I just looked at Phoronix benchmarks for pre- and post- the fix, the performance hit does not seem to be across the board, but applies to only some types of loads.

I'm starting to think it will seriously impact those large corporations with datacenters/farms but not nearly as much the regular users... Still, Intel is gonna bleed some significant cash.

The I/O numbers are heavily affected i.e. big for servers & every enterprise customer. What's not shown though is the extra CPU cycles, so the penalty could be higher in terms of perf/W or even absolute performance.

 

[thesmokingman]

Reading what's been written regarding speculation and Intel's executions cheating for lack of a better word, not waiting for security checks before executing code ie. accessing kernel memory from user mode, this is seriously not kosher. I also read this "feature" of their highly speculative execution is in their white papers. No wonder their chips are, er were so fast?

 

[R0H1T]

Reading what's been written regarding speculation and Intel's executions cheating for lack of a better word, not waiting for security checks before executing code ie. accessing kernel memory from user mode, this is seriously not kosher. I also read this "feature" of their highly speculative execution is in their white papers. No wonder their chips are, er were so fast?
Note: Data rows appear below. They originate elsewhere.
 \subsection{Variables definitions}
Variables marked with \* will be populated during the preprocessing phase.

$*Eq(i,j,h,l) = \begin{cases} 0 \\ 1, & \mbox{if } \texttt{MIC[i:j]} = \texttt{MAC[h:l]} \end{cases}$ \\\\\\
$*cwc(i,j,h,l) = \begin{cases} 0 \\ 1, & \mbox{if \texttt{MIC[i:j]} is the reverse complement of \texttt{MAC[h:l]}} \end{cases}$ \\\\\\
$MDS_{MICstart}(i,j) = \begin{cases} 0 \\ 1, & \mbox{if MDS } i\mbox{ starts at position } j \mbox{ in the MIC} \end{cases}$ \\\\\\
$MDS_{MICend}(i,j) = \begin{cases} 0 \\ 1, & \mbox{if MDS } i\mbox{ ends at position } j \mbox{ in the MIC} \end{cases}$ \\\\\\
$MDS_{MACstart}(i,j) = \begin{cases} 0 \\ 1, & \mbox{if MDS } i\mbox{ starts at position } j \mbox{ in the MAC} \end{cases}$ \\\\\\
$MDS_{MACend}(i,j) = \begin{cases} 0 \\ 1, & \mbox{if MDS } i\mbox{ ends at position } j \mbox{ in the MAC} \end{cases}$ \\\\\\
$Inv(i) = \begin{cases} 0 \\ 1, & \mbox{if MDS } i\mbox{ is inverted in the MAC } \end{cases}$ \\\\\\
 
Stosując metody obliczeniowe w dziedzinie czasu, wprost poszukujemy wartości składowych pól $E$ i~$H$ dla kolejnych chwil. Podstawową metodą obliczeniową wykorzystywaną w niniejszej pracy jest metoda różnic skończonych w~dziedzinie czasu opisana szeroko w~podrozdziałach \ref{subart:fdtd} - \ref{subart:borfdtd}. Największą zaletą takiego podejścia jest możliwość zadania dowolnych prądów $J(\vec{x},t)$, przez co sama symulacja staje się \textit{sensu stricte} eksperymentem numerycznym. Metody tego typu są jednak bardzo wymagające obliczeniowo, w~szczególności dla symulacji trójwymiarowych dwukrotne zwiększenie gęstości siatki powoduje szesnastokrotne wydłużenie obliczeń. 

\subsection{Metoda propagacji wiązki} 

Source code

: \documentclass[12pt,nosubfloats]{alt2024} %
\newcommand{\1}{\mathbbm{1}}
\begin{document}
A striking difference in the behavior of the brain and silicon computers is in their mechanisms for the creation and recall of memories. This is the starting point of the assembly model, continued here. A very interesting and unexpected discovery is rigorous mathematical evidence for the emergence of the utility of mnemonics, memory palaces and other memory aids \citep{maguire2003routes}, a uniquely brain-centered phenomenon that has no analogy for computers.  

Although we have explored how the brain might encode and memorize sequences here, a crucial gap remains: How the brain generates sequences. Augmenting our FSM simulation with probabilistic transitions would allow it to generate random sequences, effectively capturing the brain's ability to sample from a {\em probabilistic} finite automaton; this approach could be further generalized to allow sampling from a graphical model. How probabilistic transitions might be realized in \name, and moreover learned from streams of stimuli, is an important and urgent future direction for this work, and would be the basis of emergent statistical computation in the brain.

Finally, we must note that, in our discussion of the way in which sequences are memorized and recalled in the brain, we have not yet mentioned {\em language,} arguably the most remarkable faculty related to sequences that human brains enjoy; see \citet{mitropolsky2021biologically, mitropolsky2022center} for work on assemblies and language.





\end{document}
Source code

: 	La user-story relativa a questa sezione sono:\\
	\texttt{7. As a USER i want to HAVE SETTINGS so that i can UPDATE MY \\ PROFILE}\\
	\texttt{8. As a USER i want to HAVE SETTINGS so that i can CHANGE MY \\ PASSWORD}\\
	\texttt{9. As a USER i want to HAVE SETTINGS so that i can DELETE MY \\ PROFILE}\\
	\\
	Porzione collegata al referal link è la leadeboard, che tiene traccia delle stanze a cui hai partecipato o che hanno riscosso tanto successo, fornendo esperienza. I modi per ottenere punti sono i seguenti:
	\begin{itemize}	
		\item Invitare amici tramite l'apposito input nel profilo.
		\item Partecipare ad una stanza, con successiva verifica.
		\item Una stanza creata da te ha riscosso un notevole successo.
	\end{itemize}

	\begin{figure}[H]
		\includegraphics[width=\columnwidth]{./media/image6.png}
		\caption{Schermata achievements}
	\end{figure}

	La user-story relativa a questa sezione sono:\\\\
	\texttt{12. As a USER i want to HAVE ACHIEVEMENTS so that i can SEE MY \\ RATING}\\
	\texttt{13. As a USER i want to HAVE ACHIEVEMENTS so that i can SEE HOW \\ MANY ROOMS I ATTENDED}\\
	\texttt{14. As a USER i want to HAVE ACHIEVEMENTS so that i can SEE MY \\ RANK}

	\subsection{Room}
What's interesting is how this potentially disastrous flaw could affect old OS, ATM's anyone? Unpatched systems like win7 or older (govt)infrastructure & the much bigger financial sector could be at serious risk!

 

[_Flare]

https://translate.google.com/transl...cpu-pti-sicherheitsluecke/&edit-text=&act=url

Cite:
" ... in all Intel CPUs. Apparently, a process can make an Intel CPU exploit a hardware bug speculatively load memory areas and then allow access to it without further testing, without the process having the necessary rights. This allows an unprivileged process to access the memory of the kernel, which can contain sensitive data. This is especially precarious for cloud providers such as Amazon and Google, who want to prevent breaking out of virtual machines. In addition, the kernel's Address Space Layout Randomization (ASLR) security technique, which is used as defense in depth, could be compromised."

 

[Jism]

Beginning of the end for Intel?

Hell no. Intel makes billions and owns 80% minimum of any market in X64/X86 market. But it is going to cost them ALOT of money, considering how many Intel CPU's are active in DC's all over the globe. This affects performance and people could state we bought the CPU for performance and this patch is just killing it.
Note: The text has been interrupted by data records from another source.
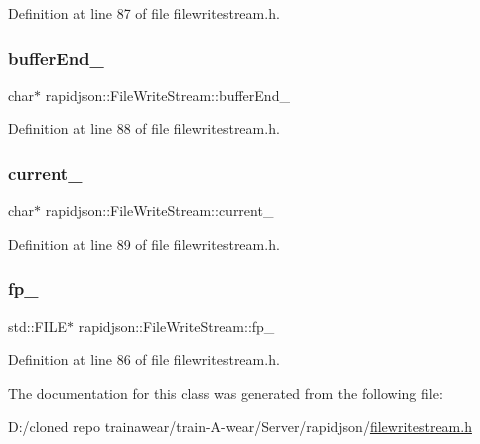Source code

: Definition at line 87 of file filewritestream.\+h.

\mbox{\label{classrapidjson_1_1_file_write_stream_afc6c60e519e8b58ec7fd9930aa8e41eb}} 
\subsubsection{\texorpdfstring{bufferEnd\_}{bufferEnd\_}}
{\footnotesize\ttfamily char$\ast$ rapidjson\+::\+File\+Write\+Stream\+::buffer\+End\+\_\+\hspace{0.3cm}{\ttfamily [private]}}



Definition at line 88 of file filewritestream.\+h.

\mbox{\label{classrapidjson_1_1_file_write_stream_a250f94025fad330db98c97da9d3967a6}} 
\subsubsection{\texorpdfstring{current\_}{current\_}}
{\footnotesize\ttfamily char$\ast$ rapidjson\+::\+File\+Write\+Stream\+::current\+\_\+\hspace{0.3cm}{\ttfamily [private]}}



Definition at line 89 of file filewritestream.\+h.

\mbox{\label{classrapidjson_1_1_file_write_stream_a2feb4173ac3aa7a32c7e01bd42e3ffeb}} 
\subsubsection{\texorpdfstring{fp\_}{fp\_}}
{\footnotesize\ttfamily std\+::\+F\+I\+LE$\ast$ rapidjson\+::\+File\+Write\+Stream\+::fp\+\_\+\hspace{0.3cm}{\ttfamily [private]}}



Definition at line 86 of file filewritestream.\+h.



The documentation for this class was generated from the following file\+:\begin{DoxyCompactItemize}
\item 
D\+:/cloned repo trainawear/train-\/\+A-\/wear/\+Server/rapidjson/\mbox{\hyperlink{filewritestream_8h}{filewritestream.\+h}}\end{DoxyCompactItemize}
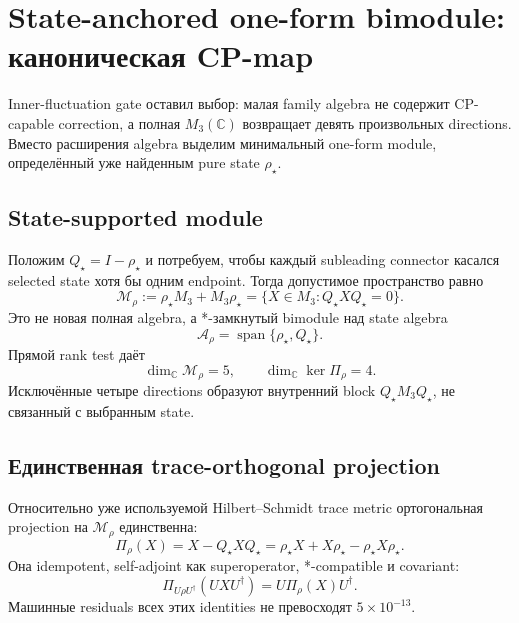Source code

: \chapter{State-anchored one-form bimodule: каноническая CP-map}

Inner-fluctuation gate оставил выбор: малая family algebra не содержит
CP-capable correction, а полная \(M_3(\mathbb C)\) возвращает девять
произвольных directions. Вместо расширения algebra выделим минимальный
one-form module, определённый уже найденным pure state \(\rho_\star\).

\section{State-supported module}

Положим \(Q_\star=I-\rho_\star\) и потребуем, чтобы каждый subleading
connector касался selected state хотя бы одним endpoint. Тогда допустимое
пространство равно
\begin{equation}
 \mathcal M_{\rho}:=
 \rho_\star M_3+M_3\rho_\star
 =\{X\in M_3:Q_\star XQ_\star=0\}.
\end{equation}
Это не новая полная algebra, а *-замкнутый bimodule над state algebra
\begin{equation}
 \mathcal A_\rho=
 \operatorname{span}\{\rho_\star,Q_\star\}.
\end{equation}
Прямой rank test даёт
\begin{equation}
 \dim_{\mathbb C}\mathcal M_\rho=5,
 \qquad
 \dim_{\mathbb C}\ker\Pi_\rho=4.
\end{equation}
Исключённые четыре directions образуют внутренний block
\(Q_\star M_3Q_\star\), не связанный с выбранным state.

\section{Единственная trace-orthogonal projection}

Относительно уже используемой Hilbert--Schmidt trace metric ортогональная
projection на \(\mathcal M_\rho\) единственна:
\begin{equation}
 \boxed{
 \Pi_\rho(X)=X-Q_\star XQ_\star
 =\rho_\star X+X\rho_\star-\rho_\star X\rho_\star.}
\end{equation}
Она idempotent, self-adjoint как superoperator, *-compatible и covariant:
\begin{equation}
 \Pi_{U\rho U^\dagger}(UXU^\dagger)
 =U\Pi_\rho(X)U^\dagger.
\end{equation}
Машинные residuals всех этих identities не превосходят
\(5\times10^{-13}\).

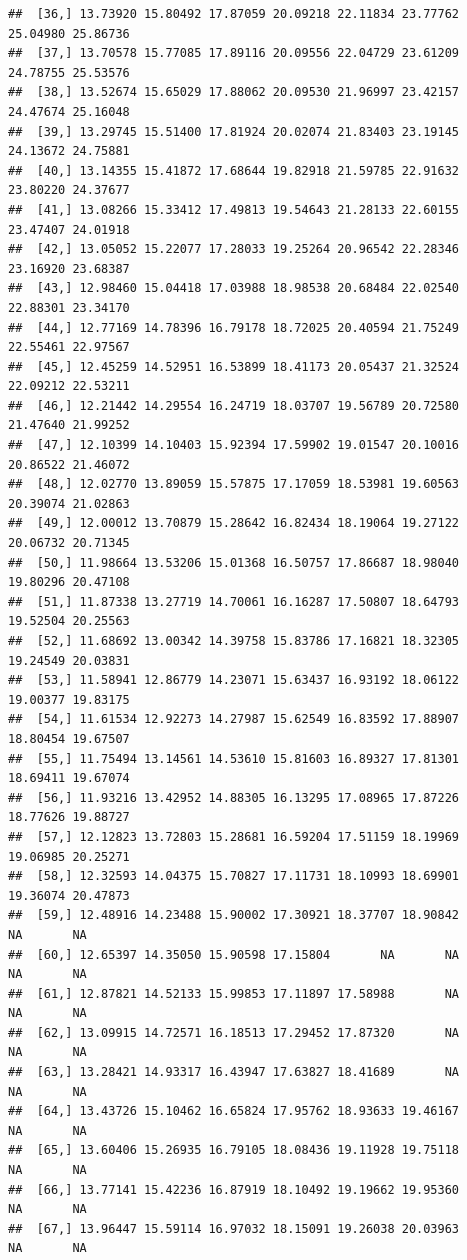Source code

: \documentclass{article}\usepackage[]{graphicx}\usepackage[]{color}
\makeatletter
\newenvironment{kframe}{%
 \def\at@end@of@kframe{}%
 \ifinner\ifhmode%
  \def\at@end@of@kframe{\end{minipage}}%
  \begin{minipage}{\columnwidth}%
 \fi\fi%
 \def\FrameCommand##1{\hskip\@totalleftmargin \hskip-\fboxsep
 \colorbox{shadecolor}{##1}\hskip-\fboxsep
     \hskip-\linewidth \hskip-\@totalleftmargin \hskip\columnwidth}%
 \MakeFramed {\advance\hsize-\width
   \@totalleftmargin\z@ \linewidth\hsize
   \@setminipage}}%
 {\par\unskip\endMakeFramed%
 \at@end@of@kframe}
\newenvironment{knitrout}{}{} %
\makeatother
\begin{document}
\begin{knitrout}
\begin{kframe}
\begin{verbatim}
##  [36,] 13.73920 15.80492 17.87059 20.09218 22.11834 23.77762 25.04980 25.86736
##  [37,] 13.70578 15.77085 17.89116 20.09556 22.04729 23.61209 24.78755 25.53576
##  [38,] 13.52674 15.65029 17.88062 20.09530 21.96997 23.42157 24.47674 25.16048
##  [39,] 13.29745 15.51400 17.81924 20.02074 21.83403 23.19145 24.13672 24.75881
##  [40,] 13.14355 15.41872 17.68644 19.82918 21.59785 22.91632 23.80220 24.37677
##  [41,] 13.08266 15.33412 17.49813 19.54643 21.28133 22.60155 23.47407 24.01918
##  [42,] 13.05052 15.22077 17.28033 19.25264 20.96542 22.28346 23.16920 23.68387
##  [43,] 12.98460 15.04418 17.03988 18.98538 20.68484 22.02540 22.88301 23.34170
##  [44,] 12.77169 14.78396 16.79178 18.72025 20.40594 21.75249 22.55461 22.97567
##  [45,] 12.45259 14.52951 16.53899 18.41173 20.05437 21.32524 22.09212 22.53211
##  [46,] 12.21442 14.29554 16.24719 18.03707 19.56789 20.72580 21.47640 21.99252
##  [47,] 12.10399 14.10403 15.92394 17.59902 19.01547 20.10016 20.86522 21.46072
##  [48,] 12.02770 13.89059 15.57875 17.17059 18.53981 19.60563 20.39074 21.02863
##  [49,] 12.00012 13.70879 15.28642 16.82434 18.19064 19.27122 20.06732 20.71345
##  [50,] 11.98664 13.53206 15.01368 16.50757 17.86687 18.98040 19.80296 20.47108
##  [51,] 11.87338 13.27719 14.70061 16.16287 17.50807 18.64793 19.52504 20.25563
##  [52,] 11.68692 13.00342 14.39758 15.83786 17.16821 18.32305 19.24549 20.03831
##  [53,] 11.58941 12.86779 14.23071 15.63437 16.93192 18.06122 19.00377 19.83175
##  [54,] 11.61534 12.92273 14.27987 15.62549 16.83592 17.88907 18.80454 19.67507
##  [55,] 11.75494 13.14561 14.53610 15.81603 16.89327 17.81301 18.69411 19.67074
##  [56,] 11.93216 13.42952 14.88305 16.13295 17.08965 17.87226 18.77626 19.88727
##  [57,] 12.12823 13.72803 15.28681 16.59204 17.51159 18.19969 19.06985 20.25271
##  [58,] 12.32593 14.04375 15.70827 17.11731 18.10993 18.69901 19.36074 20.47873
##  [59,] 12.48916 14.23488 15.90002 17.30921 18.37707 18.90842       NA       NA
##  [60,] 12.65397 14.35050 15.90598 17.15804       NA       NA       NA       NA
##  [61,] 12.87821 14.52133 15.99853 17.11897 17.58988       NA       NA       NA
##  [62,] 13.09915 14.72571 16.18513 17.29452 17.87320       NA       NA       NA
##  [63,] 13.28421 14.93317 16.43947 17.63827 18.41689       NA       NA       NA
##  [64,] 13.43726 15.10462 16.65824 17.95762 18.93633 19.46167       NA       NA
##  [65,] 13.60406 15.26935 16.79105 18.08436 19.11928 19.75118       NA       NA
##  [66,] 13.77141 15.42236 16.87919 18.10492 19.19662 19.95360       NA       NA
##  [67,] 13.96447 15.59114 16.97032 18.15091 19.26038 20.03963       NA       NA

\end{verbatim}
\end{kframe}
\end{knitrout}
\end{document}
Intel needs to go back to drawing board, and test their premium CPU's accordingly. Stop making things so complex with IME.

 

[eidairaman1]

Hell no. Intel makes billions and owns 80% minimum of any market in X64/X86 market. But it is going to cost them ALOT of money, considering how many Intel CPU's are active in DC's all over the globe. This affects performance and people could state we bought the CPU for performance and this patch is just killing it.
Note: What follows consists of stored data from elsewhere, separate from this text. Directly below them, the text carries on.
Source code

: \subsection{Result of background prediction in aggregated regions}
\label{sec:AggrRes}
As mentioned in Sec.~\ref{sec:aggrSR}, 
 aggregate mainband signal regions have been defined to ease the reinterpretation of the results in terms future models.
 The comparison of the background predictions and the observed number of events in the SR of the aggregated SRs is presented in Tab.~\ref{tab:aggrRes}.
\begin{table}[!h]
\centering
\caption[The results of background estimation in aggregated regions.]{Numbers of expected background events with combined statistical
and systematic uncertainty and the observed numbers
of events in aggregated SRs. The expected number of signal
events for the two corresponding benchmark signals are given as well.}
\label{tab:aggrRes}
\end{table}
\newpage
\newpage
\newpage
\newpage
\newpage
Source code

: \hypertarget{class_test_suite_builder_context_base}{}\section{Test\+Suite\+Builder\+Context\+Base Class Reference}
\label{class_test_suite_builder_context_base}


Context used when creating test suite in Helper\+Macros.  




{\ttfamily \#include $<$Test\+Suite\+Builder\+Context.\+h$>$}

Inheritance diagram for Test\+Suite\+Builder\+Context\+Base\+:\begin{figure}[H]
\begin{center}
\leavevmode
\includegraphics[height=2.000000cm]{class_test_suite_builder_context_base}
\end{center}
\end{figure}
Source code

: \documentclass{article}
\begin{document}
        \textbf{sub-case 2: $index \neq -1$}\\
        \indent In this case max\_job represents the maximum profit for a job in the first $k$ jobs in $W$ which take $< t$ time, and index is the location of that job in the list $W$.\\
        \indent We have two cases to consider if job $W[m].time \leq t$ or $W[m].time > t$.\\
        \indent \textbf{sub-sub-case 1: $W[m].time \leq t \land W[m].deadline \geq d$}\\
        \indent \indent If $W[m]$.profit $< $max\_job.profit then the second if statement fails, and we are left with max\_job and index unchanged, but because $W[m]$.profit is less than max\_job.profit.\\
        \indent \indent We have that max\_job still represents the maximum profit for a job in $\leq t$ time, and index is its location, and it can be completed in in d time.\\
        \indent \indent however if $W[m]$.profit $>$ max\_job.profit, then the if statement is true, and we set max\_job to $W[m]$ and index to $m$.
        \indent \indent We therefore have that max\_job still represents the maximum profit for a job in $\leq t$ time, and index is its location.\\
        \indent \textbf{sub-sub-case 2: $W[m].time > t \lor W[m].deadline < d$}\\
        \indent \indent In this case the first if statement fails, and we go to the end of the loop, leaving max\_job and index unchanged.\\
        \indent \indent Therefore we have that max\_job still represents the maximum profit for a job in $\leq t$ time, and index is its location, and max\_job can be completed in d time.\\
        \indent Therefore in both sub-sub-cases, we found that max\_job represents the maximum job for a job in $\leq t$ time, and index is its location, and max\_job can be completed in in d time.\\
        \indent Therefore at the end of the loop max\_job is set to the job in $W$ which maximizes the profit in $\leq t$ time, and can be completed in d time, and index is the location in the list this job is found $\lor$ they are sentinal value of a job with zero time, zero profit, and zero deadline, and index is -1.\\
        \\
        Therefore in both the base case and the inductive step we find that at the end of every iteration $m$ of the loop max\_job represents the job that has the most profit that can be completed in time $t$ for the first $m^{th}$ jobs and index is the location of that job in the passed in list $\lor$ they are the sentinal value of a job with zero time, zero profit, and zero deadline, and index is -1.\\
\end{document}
Intel needs to go back to drawing board, and test their premium CPU's accordingly. Stop making things so complex with IME.

IME Reminds me of SMB...

By the way

https://www.techpowerup.com/forums/...ded-from-intel-vt-flaw-kernel-patches.240187/

 

[Imsochobo]

If it supports VT-x, it's vulnerable.

No, it's not related to virtualization at all.

 

[Prima.Vera]

Beginning of the end for Intel?

You funny guy

 

[Parn]

We need more details regarding this.
Personally I don't want an Windows update to gimp my CPU performance just because it might have a memory leak if I run a VM software. Screw that. I'm not using my desktop to run VMs anyways, or if I do, is for my own personal access anyways.

Same here. I'll postpone all Windows Update until I figure out which patch (KBxxxx) is targeted at this issue then hide it. As for my Fedora desktop and CentOS home server I'll just exclude kernel update from my monthly dnf/yum runs.

 

[TheoneandonlyMrK]

IMO such a large flaw is only disclosed/fixed when vendors are forced to. So either ~

a) some white hat was gonna disclose this exploit pretty soon.
b) there are a sizable number of exploits in the wild, so this needs to be patched asap.

OR all of the above.

Exactly , take this and IME and intel have a busy period ahead of them.
On the positive i can't wait for five years when the ramifications of all this are buyable in silicon,by me , what with the competition in the field people are going to have to do some extraordinarily good work to compete.

 

[Darmok N Jalad]

I guess this is one way to help with slumping PC sales. I’m sure Gen 9 Core will fix this, but magically require a new chipset too. I wonder if the patch will ever get sorted out so unaffected CPUs don’t see the performance hit, or if that will only work when “genuine Gen9 Core” is detected. I know that sounds a bit ranty, but it’s been done before.

 

[R0H1T]

I guess this is one way to help with slumping PC sales. I’m sure Gen 9 Core will fix this, but magically require a new chipset too. I wonder if the patch will ever get sorted out so unaffected CPUs don’t see the performance hit, or if that will only work when “genuine Gen9 Core” is detected. I know that sounds a bit ranty, but it’s been done before.

This is a design flaw, it won't get fixed with a mild upgrade from gen 8 to gen 9, assuming gen 9 is even real & not the same respun SKL 8 cores aka WHL. They'll have to rewrite the memory subsystem or something, the only fix is a patched kernel atm.

 

[jahramika]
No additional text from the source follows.